Et lui, que ferait-il ? Il serait charmant, comme d’habitude, poli, aimable, bien trop élevé pour faire le moindre écart ! Il garderait son sérieux, le discours serait prolifique et insignifiant. Il regarderait sa montre de temps en temps. Il parlerait de tout, de rien, sensible à tous les sujets de société, détendu… Il ne ressemblerait plus jamais à l’homme que j’ai aimé. Alors que finalement, c’est peut être lui qui m’a appris à être un petit peu romantique…

Parfois, quand je peux, je traîne du côté du Pont Marie et j’attends l’heure bleue.
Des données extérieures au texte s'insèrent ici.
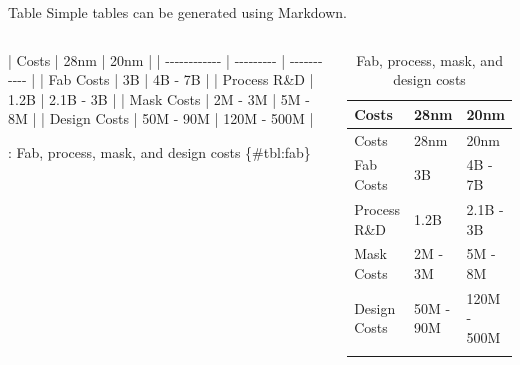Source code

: \documentclass[
  10pt,
  ignorenonframetext,
  serif,onlymath]{beamer}
\newenvironment{Shaded}{}{}
\newcommand{\NormalTok}[1]{#1}
\newcommand{\PreprocessorTok}[1]{\textcolor[rgb]{0.74,0.48,0.00}{#1}}
\begin{document}
\begin{frame}[fragile]{Table}
\label{table}
Simple tables can be generated using Markdown.

\scriptsize

\begin{columns}

\begin{Shaded}
\begin{Highlighting}[]
\PreprocessorTok{|}\NormalTok{ Costs        }\PreprocessorTok{|}\NormalTok{ 28nm      }\PreprocessorTok{|}\NormalTok{ 20nm        }\PreprocessorTok{|}
\PreprocessorTok{| {-}{-}{-}{-}{-}{-}{-}{-}{-}{-}{-}{-}} \PreprocessorTok{| {-}{-}{-}{-}{-}{-}{-}{-}{-}} \PreprocessorTok{| {-}{-}{-}{-}{-}{-}{-}{-}{-}{-}{-}} \PreprocessorTok{|}
\PreprocessorTok{|}\NormalTok{ Fab Costs    }\PreprocessorTok{|}\NormalTok{ 3B        }\PreprocessorTok{|}\NormalTok{ 4B {-} 7B     }\PreprocessorTok{|}
\PreprocessorTok{|}\NormalTok{ Process R\&D  }\PreprocessorTok{|}\NormalTok{ 1.2B      }\PreprocessorTok{|}\NormalTok{ 2.1B {-} 3B   }\PreprocessorTok{|}
\PreprocessorTok{|}\NormalTok{ Mask Costs   }\PreprocessorTok{|}\NormalTok{ 2M {-} 3M   }\PreprocessorTok{|}\NormalTok{ 5M {-} 8M     }\PreprocessorTok{|}
\PreprocessorTok{|}\NormalTok{ Design Costs }\PreprocessorTok{|}\NormalTok{ 50M {-} 90M }\PreprocessorTok{|}\NormalTok{ 120M {-} 500M }\PreprocessorTok{|}

\NormalTok{: Fab, process, mask, and design}
\NormalTok{  costs \{\#tbl:fab\}}
\end{Highlighting}
\end{Shaded}


\begin{longtable}[]{@{}lll@{}}
\caption{\label{tbl:fab}Fab, process, mask, and design
costs}\tabularnewline
\toprule\noalign{}
Costs & 28nm & 20nm \\
\midrule\noalign{}
\endfirsthead
\toprule\noalign{}
Costs & 28nm & 20nm \\
\midrule\noalign{}
\endhead
Fab Costs & 3B & 4B - 7B \\
Process R\&D & 1.2B & 2.1B - 3B \\
Mask Costs & 2M - 3M & 5M - 8M \\
Design Costs & 50M - 90M & 120M - 500M \\
\bottomrule\noalign{}
\end{longtable}

\end{columns}
\end{frame}
\end{document}
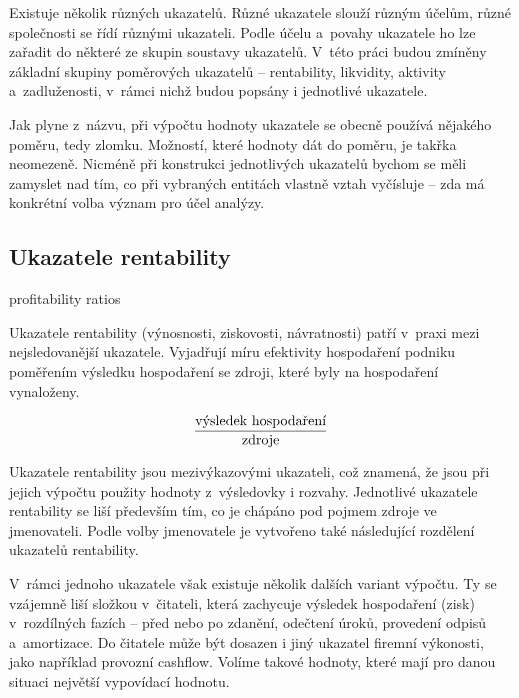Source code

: Existuje několik různých ukazatelů. Různé ukazatele slouží různým účelům, různé společnosti se řídí různými ukazateli. Podle účelu a~povahy ukazatele ho lze zařadit do některé ze skupin soustavy ukazatelů. V~této práci budou zmíněny základní skupiny poměrových ukazatelů -- rentability, likvidity, aktivity a~zadluženosti, v~rámci nichž budou popsány i jednotlivé ukazatele.

Jak plyne z~názvu, při výpočtu hodnoty ukazatele se obecně používá nějakého poměru, tedy zlomku. Možností, které hodnoty dát do poměru, je takřka neomezeně. Nicméně při konstrukci jednotlivých ukazatelů bychom se měli zamyslet nad tím, co při vybraných entitách vlastně vztah vyčísluje -- zda má konkrétní volba význam pro účel analýzy.\cite{kisling}

\subsection{Ukazatele rentability}
profitability ratios

Ukazatele rentability (výnosnosti, ziskovosti, návratnosti) patří v~praxi mezi nejsledovanější ukazatele. Vyjadřují míru efektivity hospodaření podniku poměřením výsledku hospodaření se zdroji, které byly na hospodaření vynaloženy.

$$\dfrac{\text{výsledek hospodaření}}{\text{zdroje}}$$

Ukazatele rentability jsou mezivýkazovými ukazateli, což znamená, že jsou při jejich výpočtu použity hodnoty z~výsledovky i rozvahy. Jednotlivé ukazatele rentability se liší především tím, co je chápáno pod pojmem zdroje ve jmenovateli.\cite{mendelu} Podle volby jmenovatele je vytvořeno také následující rozdělení ukazatelů rentability. 

V~rámci jednoho ukazatele však existuje několik dalších variant výpočtu. Ty se vzájemně liší složkou v~čitateli, která zachycuje výsledek hospodaření (zisk) v~rozdílných fazích -- před nebo po zdanění, odečtení úroků, provedení odpisů a~amortizace. Do čitatele může být dosazen i jiný ukazatel firemní výkonosti, jako například provozní cashflow. Volíme takové hodnoty, které mají pro danou situaci největší vypovídací hodnotu.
J’attends une voix, un sourire, un regard, un geste de tendresse, comme ce soir de juillet où il m’a embrassée pour la première fois, un soir d’anniversaire, alors que tout le monde était parti et que l’alcool nous a emmenés vers des tentations que je n’aurai moi-même jamais imaginées.  Il faisait chaud, nous étions seuls au monde au milieu de tous ces promeneurs nocturnes des quais parisiens. Il m’a prise dans ses bras, a sourit et m’a embrassée.

Comme dans un rêve. Je revois le réverbère qui a éclairé ce baiser, parfois je m’arrête à côté et je fais défiler mes souvenirs. Je revois le taxi qui filait dans les rues de Paris, les lumières de la ville, et la pudeur qui régnait quand il a poussé la porte de sa chambre d’hôtel.

J’entends encore les chansons de Ben Harper, je sens la chaleur de sa peau tout contre la mienne. J’entends le frémissement de ma petite robe d’été tomber le long de mon corps.

Je me souviens de tout, comme si c’était hier, et pourtant, jamais je n’aurai pu croire que ce ne serait que le début, que ce serait autre chose…

Cela doit être ça, la magie de l’heure bleue.